X

Two Misleading Polls on the Sequester

Two recent polls come to contradictory conclusions about the public’s willingness to accept spending cuts imposed by the sequestration that went into effect March 1.

A Pew poll last month reported that among 19 government programs tested, not one elicited majority public support for cutting spending. And on 18 of the 19, there was in fact majority support for either increasing or maintaining spending at the same level.

By contrast, a new ABC News/Washington Post poll reports that by a nearly 2-to-1 margin, Americans support across-the-board government spending cuts, except for military spending, which Americans say they don’t want cut by almost the same margin as they support cuts to other programs.

As Matthew Yglesias writes on Slate, the ABC/WP poll is “deeply misleading.” Polls have repeatedly shown that the public supports general cuts in spending (when no programs are mentioned), but when specific programs are mentioned, most people are opposed to cuts.

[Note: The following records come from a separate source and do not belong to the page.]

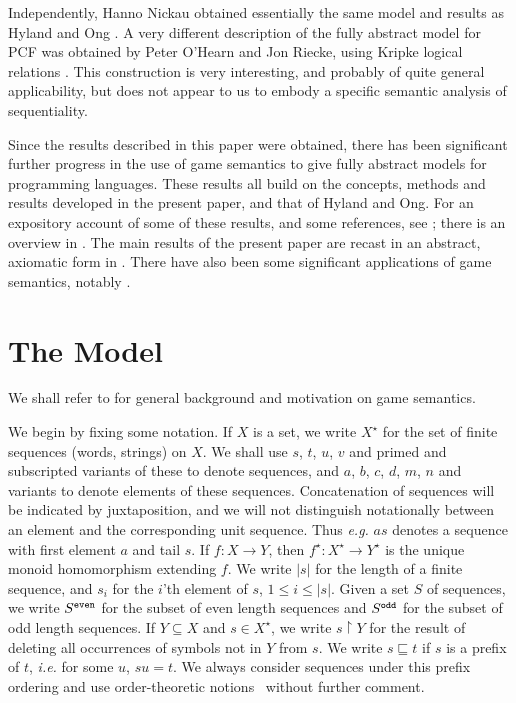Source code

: \documentclass[11pt]{article}
\newcommand{\even}[1]{\mbox{$#1^{\tt even}$}}
\newcommand{\odd}[1]{\mbox{$#1^{\tt odd}$}}
\begin{document}
Independently, Hanno Nickau obtained essentially the same model and results
as Hyland and Ong \cite{NickauH:hersf}. A very different description
of the fully abstract 
model for PCF was obtained by Peter O'Hearn and Jon Riecke, using Kripke logical
relations \cite{OHearnPW:krilrp}. This construction is very
interesting, and probably 
of quite general applicability, but does not appear to us to embody a
specific semantic analysis of sequentiality.

Since the results described in this paper were obtained, there has
been significant further progress in the use of game semantics to give
fully abstract models for programming languages. 
These results all build on the concepts, methods and results developed
in the present paper, and that of Hyland and Ong. For an expository account of 
some of these results, and some references,
see \cite{AM97}; there is an overview in \cite{Abr97}.
The main results of the present paper are recast in an abstract,
axiomatic form in \cite{Abr00}.
There have also been some
significant applications of game semantics, notably \cite{MH99,GM00}.


\section{The Model}
We shall refer to
\cite{AbramskyS:gamfcm} for general background and motivation on game semantics.

We begin by fixing some notation.  If $X$ is a set, we write
$X^{\star}$ for the set of finite sequences (words, strings) on $X$.
We shall use $s$, $t$, $u$, $v$  and primed and subscripted variants
of these to denote sequences, and $a$, $b$, $c$, $d$, $m$, $n$ and
variants to denote
elements of these sequences. Concatenation of sequences will be indicated
by juxtaposition, and we will not distinguish notationally between an element
and the corresponding unit sequence. Thus {\sl e.g.} $as$ denotes a sequence
with first element $a$  and tail $s$.
If $f: X
\rightarrow Y$, then $f^{\star}: X^{\star} \rightarrow Y^{\star}$ is
the unique monoid homomorphism extending $f$.  We write $|s|$ for the
length of a finite sequence, and $s_i$ for the $i$'th element of $s$,
$1\leq i\leq |s|$.
Given a set $S$ of sequences, we write
\even{S} for the subset of even length sequences and \odd{S} for the
subset of odd length sequences.  If $Y \subseteq X$ and $s \in
X^{\star}$, we write $s {\upharpoonright} Y$ for the result of
deleting all occurrences of symbols not in $Y$ from $s$.
We write $ s
\sqsubseteq t$ if $s$ is a prefix of $t$, {\em i.e.} for some $u$, $s u
= t$.  We always consider sequences under this prefix ordering and use
order-theoretic notions~\cite{DaveyBA:Intlor} without further comment.
\end{document}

By asking the general question about across-the-board cuts, ABC/WP found majority support. But when it asked about a specific program, the military, it found majority opposition.  Had the poll asked about most other domestic programs, it would no doubt have found opposition to cutting them as well.

That’s where the Pew poll comes in. It asked respondents about a series of specific government programs, and provided three response options: increasing spending, keeping it the same, or decreasing spending.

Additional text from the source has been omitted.